Every one of the readers of these lines will be able to recall other instances of the same kind. I have before me as I write extract after extract of that sort. In one, Roulers has been retaken; in another, Lille is reoccupied; in another (a much earlier one), the Germans are at Pont Oise.

Sometimes these accounts appear in long and detailed descriptions proceeding from the pens of men who are fairly well known in Fleet Street, and who have the courage to sign their names.

There has, perhaps, never been a great public occasion in regard to which it was more necessary that men should form a sound judgment, and yet there has certainly not been one in our time upon which the materials for such a judgment have been more confused.

The importance of a sound public judgment upon the progress of the war is not always clearly appreciated. It depends upon truths which many men have forgotten, and upon certain political forces which, in the ordinary rush and tumble of professional politics, are quite forgotten. Let me recall those truths and those forces.

The truths are these: that no Government can effectively exercise its power save upon the basis of public opinion. A Government can exercise its power over a conquered province in spite of public opinion, but it cannot work, save for a short time and at an enormous cost in friction, counter to the opinion of those with whom it is concerned as citizens and supporters. By which I do not mean that party politicians cannot act thus in peace, and upon unimportant matters. I mean that no kind of Government has ever been able to act thus in a crisis.

It is also wise to keep the mass of people in ignorance of disasters that may be immediately repaired, or of follies or even vices in government which may be redressed before they become dangerous.

It is always absolutely wise to prevent the enemy in time of war from learning things which would be an aid to him. That is the reason why a strict censorship in time of war is not only useful, but essentially and drastically necessary. But though public opinion, even in time of peace, is only in part informed, and though in time of war it may be very insufficiently informed, yet upon it and with it you govern. Without it or against it in time of war you cannot govern.

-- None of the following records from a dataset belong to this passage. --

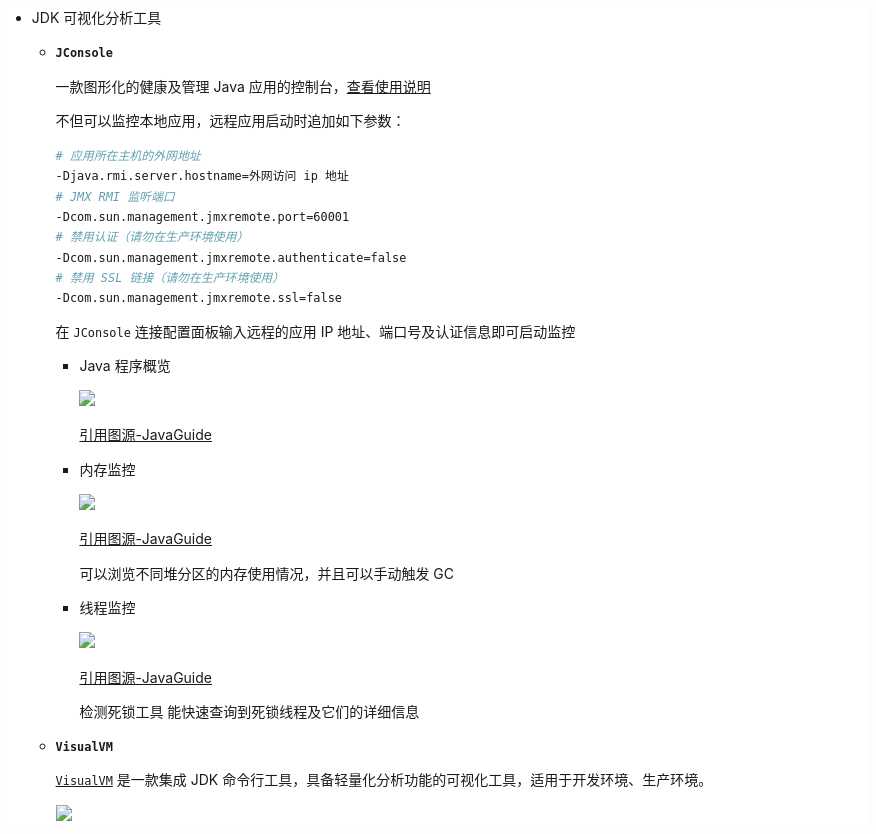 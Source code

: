 * JDK 可视化分析工具

  * **`JConsole`**

    一款图形化的健康及管理 Java 应用的控制台，[查看使用说明](https://docs.oracle.com/javase/8/docs/technotes/tools/unix/jconsole.html#CACCABEH)

    不但可以监控本地应用，远程应用启动时追加如下参数：

    ```sh
    # 应用所在主机的外网地址
    -Djava.rmi.server.hostname=外网访问 ip 地址
    # JMX RMI 监听端口
    -Dcom.sun.management.jmxremote.port=60001
    # 禁用认证（请勿在生产环境使用）
    -Dcom.sun.management.jmxremote.authenticate=false
    # 禁用 SSL 链接（请勿在生产环境使用）
    -Dcom.sun.management.jmxremote.ssl=false
    ```

    在 `JConsole` 连接配置面板输入远程的应用 IP 地址、端口号及认证信息即可启动监控

    * Java 程序概览

      ![](https://raw.githubusercontent.com/ReionChan/PhotoRepo/master/jtsn/jconsole-overview.png)

      [引用图源-JavaGuide](https://javaguide.cn/assets/2%E6%9F%A5%E7%9C%8BJava%E7%A8%8B%E5%BA%8F%E6%A6%82%E5%86%B5-aaU-gmsb.png)

    * 内存监控

      ![](https://raw.githubusercontent.com/ReionChan/PhotoRepo/master/jtsn/jconsole-memory.png)

      [引用图源-JavaGuide](https://javaguide.cn/assets/3%E5%86%85%E5%AD%98%E7%9B%91%E6%8E%A7-s29rEsmq.png)

      可以浏览不同堆分区的内存使用情况，并且可以手动触发 GC

    * 线程监控

      ![](https://raw.githubusercontent.com/ReionChan/PhotoRepo/master/jtsn/jsoncole-threads.png)

      [引用图源-JavaGuide](https://javaguide.cn/assets/4%E7%BA%BF%E7%A8%8B%E7%9B%91%E6%8E%A7-LIxwEnVV.png)
      
      检测死锁工具 能快速查询到死锁线程及它们的详细信息

  * **`VisualVM`**

    [`VisualVM`](https://visualvm.github.io/)  是一款集成 JDK 命令行工具，具备轻量化分析功能的可视化工具，适用于开发环境、生产环境。

    ![](https://raw.githubusercontent.com/ReionChan/PhotoRepo/master/jtsn/vvm-start.png)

Now if during the course of a great war men come quite to misjudge its very nature, the task of the Government would be strained some time or other in the future to breaking point. False news, too readily credited, does not leave people merely insufficiently informed, conscious of their ignorance, and merely grumbling because they cannot learn more, it has the positive effect of putting them into the wrong frame of mind, of making them support what they should not support, and neglect what they should not neglect.

Unfortunately, public authority, which possesses and rightfully exercises so much power in the way of censorship—that is, in the way of limiting information—has little power to correct false information. The Censor receives a message, saying that at the expense of heavy loss General So-and-So’s brigade, composed of the Downshires and the Blankshires, repelled the enemy upon such-and-such a front, but that three hundred men are missing from the brigade at the end of the action. If he allows this piece of news to go through at all he must even so refuse to allow any mention of the names of the regiments, of their strength, of the place where they were fighting, and the numbers of those who are missing.